How an incineration tax changes waste management practices among firms
L. De Weerdt, S. De Jaegher, T. Compernolle, S. Van Passel
Sustainable management of industrial plastic waste is crucial in the transition to a circular economy. Today, most industrial plastic waste is incinerated, whereas it could be recycled. As a consequence, governments increasingly make use of incineration taxes to improve current waste management practices. This paper presents an econometric panel analysis that studies the effects of an incineration tax on industrial plastic waste in Flanders (Belgium).
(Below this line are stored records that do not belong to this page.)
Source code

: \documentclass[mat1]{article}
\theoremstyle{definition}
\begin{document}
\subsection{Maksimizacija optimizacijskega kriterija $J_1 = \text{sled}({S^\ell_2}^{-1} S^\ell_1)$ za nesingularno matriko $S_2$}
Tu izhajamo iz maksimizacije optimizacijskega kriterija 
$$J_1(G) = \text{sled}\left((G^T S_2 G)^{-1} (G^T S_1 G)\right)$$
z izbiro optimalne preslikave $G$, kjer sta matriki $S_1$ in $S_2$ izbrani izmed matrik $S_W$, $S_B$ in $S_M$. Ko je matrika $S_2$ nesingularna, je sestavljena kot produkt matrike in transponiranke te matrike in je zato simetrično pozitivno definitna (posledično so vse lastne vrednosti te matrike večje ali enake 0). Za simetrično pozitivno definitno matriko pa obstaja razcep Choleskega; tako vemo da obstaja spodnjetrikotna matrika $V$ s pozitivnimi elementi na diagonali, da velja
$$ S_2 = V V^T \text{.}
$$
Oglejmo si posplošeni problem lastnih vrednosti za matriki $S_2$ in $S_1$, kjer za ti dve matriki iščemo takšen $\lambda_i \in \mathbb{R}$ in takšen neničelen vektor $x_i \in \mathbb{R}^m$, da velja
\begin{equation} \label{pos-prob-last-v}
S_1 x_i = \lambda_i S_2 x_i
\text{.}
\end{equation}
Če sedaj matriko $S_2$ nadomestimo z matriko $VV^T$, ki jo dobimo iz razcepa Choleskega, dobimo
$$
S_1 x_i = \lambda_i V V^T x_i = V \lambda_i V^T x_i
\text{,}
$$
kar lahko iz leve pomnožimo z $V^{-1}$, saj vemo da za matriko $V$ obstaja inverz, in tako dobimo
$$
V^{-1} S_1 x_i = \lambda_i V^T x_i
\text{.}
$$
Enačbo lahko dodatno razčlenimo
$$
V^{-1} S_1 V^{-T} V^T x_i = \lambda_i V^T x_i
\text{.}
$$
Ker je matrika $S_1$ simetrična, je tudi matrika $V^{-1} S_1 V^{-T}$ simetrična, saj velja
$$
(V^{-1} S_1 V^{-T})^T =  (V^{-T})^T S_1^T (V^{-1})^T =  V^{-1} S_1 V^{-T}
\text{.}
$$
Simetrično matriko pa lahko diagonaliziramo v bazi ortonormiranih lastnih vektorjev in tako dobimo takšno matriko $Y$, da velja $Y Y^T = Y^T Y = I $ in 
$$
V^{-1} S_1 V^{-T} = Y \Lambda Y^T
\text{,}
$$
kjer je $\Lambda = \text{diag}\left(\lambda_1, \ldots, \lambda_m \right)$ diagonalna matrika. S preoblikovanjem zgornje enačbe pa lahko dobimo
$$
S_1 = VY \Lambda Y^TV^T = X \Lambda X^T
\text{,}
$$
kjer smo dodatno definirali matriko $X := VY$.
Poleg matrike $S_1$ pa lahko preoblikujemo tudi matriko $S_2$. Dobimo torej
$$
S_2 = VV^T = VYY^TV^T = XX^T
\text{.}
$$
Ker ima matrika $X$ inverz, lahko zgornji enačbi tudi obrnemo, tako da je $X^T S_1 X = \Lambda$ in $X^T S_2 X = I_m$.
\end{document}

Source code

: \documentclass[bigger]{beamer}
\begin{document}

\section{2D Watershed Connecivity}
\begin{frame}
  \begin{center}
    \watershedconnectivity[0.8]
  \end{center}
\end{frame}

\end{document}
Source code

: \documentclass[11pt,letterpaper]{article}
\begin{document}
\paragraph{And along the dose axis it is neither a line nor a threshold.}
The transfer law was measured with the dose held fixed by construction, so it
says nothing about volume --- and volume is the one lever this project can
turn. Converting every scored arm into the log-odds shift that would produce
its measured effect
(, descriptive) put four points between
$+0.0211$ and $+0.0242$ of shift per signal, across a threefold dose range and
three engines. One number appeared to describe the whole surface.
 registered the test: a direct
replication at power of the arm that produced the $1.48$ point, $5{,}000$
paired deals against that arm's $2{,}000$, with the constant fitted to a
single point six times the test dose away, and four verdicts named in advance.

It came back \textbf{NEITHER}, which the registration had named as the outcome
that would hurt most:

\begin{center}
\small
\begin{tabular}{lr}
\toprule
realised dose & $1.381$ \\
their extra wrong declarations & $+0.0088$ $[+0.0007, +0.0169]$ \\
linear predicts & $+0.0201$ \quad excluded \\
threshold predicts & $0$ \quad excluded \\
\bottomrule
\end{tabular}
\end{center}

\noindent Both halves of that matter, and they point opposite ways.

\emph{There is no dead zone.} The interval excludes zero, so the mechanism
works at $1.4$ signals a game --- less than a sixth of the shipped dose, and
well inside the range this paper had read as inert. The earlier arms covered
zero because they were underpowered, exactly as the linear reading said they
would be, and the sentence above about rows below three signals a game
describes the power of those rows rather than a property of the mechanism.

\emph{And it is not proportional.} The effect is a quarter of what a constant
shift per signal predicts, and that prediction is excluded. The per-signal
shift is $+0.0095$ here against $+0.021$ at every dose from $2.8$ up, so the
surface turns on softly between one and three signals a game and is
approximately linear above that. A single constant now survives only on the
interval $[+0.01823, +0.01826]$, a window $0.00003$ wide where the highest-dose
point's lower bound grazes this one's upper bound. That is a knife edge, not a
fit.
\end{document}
Not only is this study the first econometric analysis on industrial plastic waste management in which firm heterogeneity is explicitly taken into account by including firm-specific characteristics, but this study also provides policymakers with insights into the effectiveness of an incineration tax to change current waste management practices. Empirical estimates imply that heterogeneous firms generate industrial plastic waste in different ways and that heterogeneous firms reduce their waste generation in different ways after the incineration tax rate increases. The estimates also show that the unique decrease of the incineration tax in 2007, did not change waste management practices. These estimates show that firms do not disinvest or indicate that loss aversion theory, i.e. a preference for avoiding losses over acquiring equivalent gains,might apply to firm s that are faced with environmental taxation in a waste management context.